== ACTIVITY ==
From the entries below, output the line with "them After those" and each following line up to and including the line with "further need of", exactly as written.

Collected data
┄┄┄┄┄┄┄┄┄┄┄┄┄┄┄┄┄┄┄┄
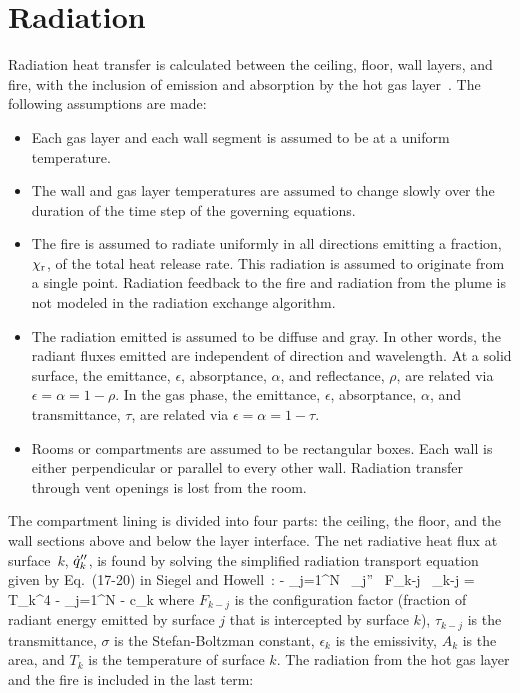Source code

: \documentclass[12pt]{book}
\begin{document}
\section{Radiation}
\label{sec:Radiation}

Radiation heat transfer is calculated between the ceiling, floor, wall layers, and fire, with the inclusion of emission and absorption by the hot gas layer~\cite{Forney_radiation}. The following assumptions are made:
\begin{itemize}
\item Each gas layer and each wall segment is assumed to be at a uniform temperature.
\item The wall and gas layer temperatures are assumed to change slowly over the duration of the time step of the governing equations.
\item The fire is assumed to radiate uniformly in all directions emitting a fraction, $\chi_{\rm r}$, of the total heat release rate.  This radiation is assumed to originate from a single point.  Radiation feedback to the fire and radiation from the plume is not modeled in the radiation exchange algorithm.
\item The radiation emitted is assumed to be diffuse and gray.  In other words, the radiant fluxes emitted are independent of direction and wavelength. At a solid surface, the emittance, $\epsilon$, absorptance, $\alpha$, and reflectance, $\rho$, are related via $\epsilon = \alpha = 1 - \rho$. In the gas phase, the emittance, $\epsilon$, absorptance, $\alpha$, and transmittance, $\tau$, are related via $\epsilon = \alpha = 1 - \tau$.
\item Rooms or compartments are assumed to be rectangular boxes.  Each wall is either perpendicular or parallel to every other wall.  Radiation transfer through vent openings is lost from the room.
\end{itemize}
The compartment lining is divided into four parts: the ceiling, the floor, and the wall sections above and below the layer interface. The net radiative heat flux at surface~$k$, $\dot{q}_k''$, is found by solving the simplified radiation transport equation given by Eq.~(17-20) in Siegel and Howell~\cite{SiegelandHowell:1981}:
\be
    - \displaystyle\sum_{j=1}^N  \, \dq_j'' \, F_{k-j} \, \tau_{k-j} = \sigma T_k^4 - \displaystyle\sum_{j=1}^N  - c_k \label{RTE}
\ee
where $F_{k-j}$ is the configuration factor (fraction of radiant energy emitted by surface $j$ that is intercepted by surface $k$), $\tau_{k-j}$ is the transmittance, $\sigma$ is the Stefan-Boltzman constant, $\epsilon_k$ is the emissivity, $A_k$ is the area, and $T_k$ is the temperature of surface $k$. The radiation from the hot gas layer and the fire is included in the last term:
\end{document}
┄┄┄┄┄┄┄┄┄┄┄┄┄┄┄┄┄┄┄┄
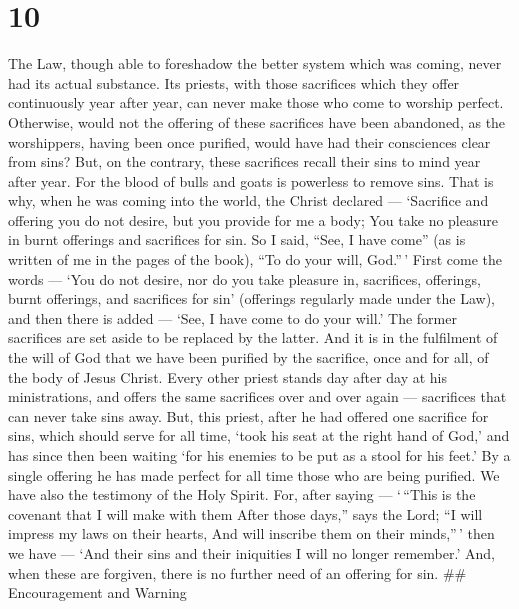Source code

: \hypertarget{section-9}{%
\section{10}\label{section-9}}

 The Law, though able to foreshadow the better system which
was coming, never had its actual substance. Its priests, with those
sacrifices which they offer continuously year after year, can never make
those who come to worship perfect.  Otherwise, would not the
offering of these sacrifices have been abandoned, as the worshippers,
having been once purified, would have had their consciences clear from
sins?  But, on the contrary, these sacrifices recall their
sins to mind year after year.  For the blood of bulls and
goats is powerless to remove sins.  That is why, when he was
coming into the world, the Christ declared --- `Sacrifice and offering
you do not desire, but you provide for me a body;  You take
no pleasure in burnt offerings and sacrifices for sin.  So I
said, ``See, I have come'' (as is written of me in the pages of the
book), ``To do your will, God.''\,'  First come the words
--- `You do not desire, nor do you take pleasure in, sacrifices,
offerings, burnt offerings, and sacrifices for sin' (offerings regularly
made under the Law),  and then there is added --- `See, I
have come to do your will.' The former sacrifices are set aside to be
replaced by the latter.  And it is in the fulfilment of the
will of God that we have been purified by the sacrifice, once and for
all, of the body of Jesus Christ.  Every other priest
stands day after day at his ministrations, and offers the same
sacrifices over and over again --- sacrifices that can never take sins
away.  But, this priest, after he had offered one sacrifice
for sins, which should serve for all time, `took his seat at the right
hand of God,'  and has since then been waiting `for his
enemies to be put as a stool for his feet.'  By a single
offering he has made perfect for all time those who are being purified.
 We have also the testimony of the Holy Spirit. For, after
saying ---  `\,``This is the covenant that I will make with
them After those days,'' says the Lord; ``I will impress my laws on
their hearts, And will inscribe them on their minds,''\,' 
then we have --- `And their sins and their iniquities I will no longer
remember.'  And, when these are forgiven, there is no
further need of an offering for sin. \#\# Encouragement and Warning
┄┄┄┄┄┄┄┄┄┄┄┄┄┄┄┄┄┄┄┄
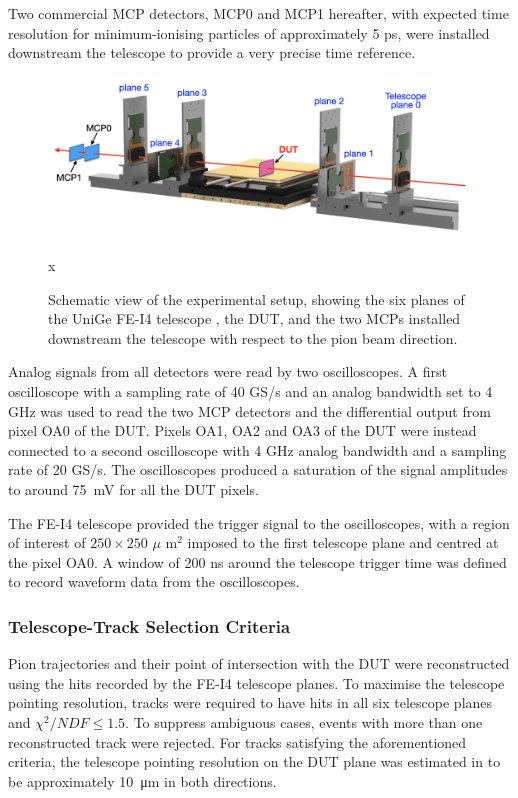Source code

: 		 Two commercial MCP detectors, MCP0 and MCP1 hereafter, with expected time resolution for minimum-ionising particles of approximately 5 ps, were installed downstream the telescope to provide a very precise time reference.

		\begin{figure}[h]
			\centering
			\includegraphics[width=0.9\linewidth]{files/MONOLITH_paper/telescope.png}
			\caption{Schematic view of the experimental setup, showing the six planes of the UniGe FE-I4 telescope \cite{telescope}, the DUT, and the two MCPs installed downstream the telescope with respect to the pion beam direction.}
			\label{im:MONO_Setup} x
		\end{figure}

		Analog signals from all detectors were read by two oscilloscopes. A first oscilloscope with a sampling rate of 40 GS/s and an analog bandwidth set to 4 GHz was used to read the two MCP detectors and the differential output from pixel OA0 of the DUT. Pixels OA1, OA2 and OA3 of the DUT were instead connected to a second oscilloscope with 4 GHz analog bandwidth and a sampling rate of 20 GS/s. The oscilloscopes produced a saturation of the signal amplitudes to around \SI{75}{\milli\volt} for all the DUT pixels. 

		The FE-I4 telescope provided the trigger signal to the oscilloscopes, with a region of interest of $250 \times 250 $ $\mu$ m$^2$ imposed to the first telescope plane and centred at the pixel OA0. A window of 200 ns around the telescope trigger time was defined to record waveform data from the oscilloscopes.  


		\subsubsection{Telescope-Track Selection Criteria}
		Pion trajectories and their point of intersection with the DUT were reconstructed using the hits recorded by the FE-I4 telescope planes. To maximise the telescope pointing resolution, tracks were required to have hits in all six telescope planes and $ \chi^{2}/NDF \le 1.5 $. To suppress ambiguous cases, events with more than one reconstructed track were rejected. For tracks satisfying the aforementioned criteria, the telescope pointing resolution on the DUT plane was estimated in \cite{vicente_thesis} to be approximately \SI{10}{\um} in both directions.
┄┄┄┄┄┄┄┄┄┄┄┄┄┄┄┄┄┄┄┄
== RESPONSE BOX ==
them After those days,'' says the Lord; ``I will impress my laws on
their hearts, And will inscribe them on their minds,''\,' 
then we have --- `And their sins and their iniquities I will no longer
remember.'  And, when these are forgiven, there is no
further need of an offering for sin. \#\# Encouragement and Warning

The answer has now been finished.